She went back to reading and Gamache reached for Le Devoir, but his large hand hesitated, hovering over the newspaper headlines. Another Sovereignty Referendum Possible. A Biker Gang War. A Catastrophic Earthquake.

His hand moved to his lemonade instead. All year his mouth watered for the home-made Manoir Bellechasse lemonade. It tasted fresh and clean, sweet and tart. It tasted of sunshine and summer.

Gamache felt his shoulders sag. His guard was coming down. It felt good. He took off his floppy sun hat and wiped his brow. The humidity was rising.

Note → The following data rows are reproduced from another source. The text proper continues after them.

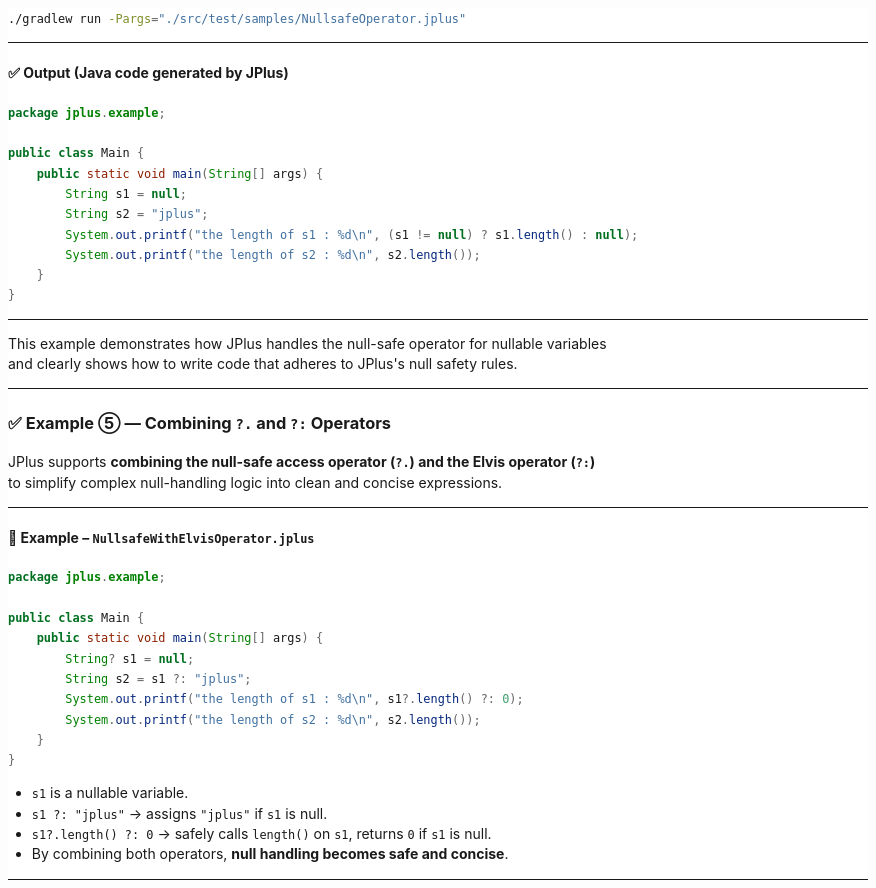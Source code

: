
 ```bash
./gradlew run -Pargs="./src/test/samples/NullsafeOperator.jplus"
```

---

#### ✅ Output (Java code generated by JPlus)

```java
package jplus.example;

public class Main {
    public static void main(String[] args) {
        String s1 = null;
        String s2 = "jplus";
        System.out.printf("the length of s1 : %d\n", (s1 != null) ? s1.length() : null);
        System.out.printf("the length of s2 : %d\n", s2.length());
    }
}
```

---

This example demonstrates how JPlus handles the null-safe operator for nullable variables  
and clearly shows how to write code that adheres to JPlus's null safety rules.

---
### ✅ Example ⑤ — Combining `?.` and `?:` Operators

JPlus supports **combining the null-safe access operator (`?.`) and the Elvis operator (`?:`)**  
to simplify complex null-handling logic into clean and concise expressions.

---

#### 📄 Example – `NullsafeWithElvisOperator.jplus`

```java
package jplus.example;

public class Main {
    public static void main(String[] args) {
        String? s1 = null;
        String s2 = s1 ?: "jplus";
        System.out.printf("the length of s1 : %d\n", s1?.length() ?: 0);
        System.out.printf("the length of s2 : %d\n", s2.length());
    }
}
```

- `s1` is a nullable variable.
- `s1 ?: "jplus"` → assigns `"jplus"` if `s1` is null.
- `s1?.length() ?: 0` → safely calls `length()` on `s1`, returns `0` if `s1` is null.
- By combining both operators, **null handling becomes safe and concise**.

---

Sitting in the peaceful afternoon Gamache found it hard to believe a storm was on its way. But he felt a trickle down his spine, a lone, tickling stream of perspiration. The pressure was building, he could feel it, and the parting words of the maître d’ came back to him.

“Tomorrow’s going to be a killer.”

TWO

After a refreshing swim and gin and tonics on the dock the Gamaches showered then joined the other guests in the dining room for dinner. Candles glowed inside hurricane lamps and each table was adorned with simple bouquets of old English roses. More exuberant arrangements stood on the mantelpiece, great exclamations of peony and lilac, of baby blue delphinium and bleeding hearts, arching and aching.

The Finneys were seated together, the men in dinner jackets, the women in cool summer dresses for the warm evening. Bean wore white shorts and a crisp green shirt.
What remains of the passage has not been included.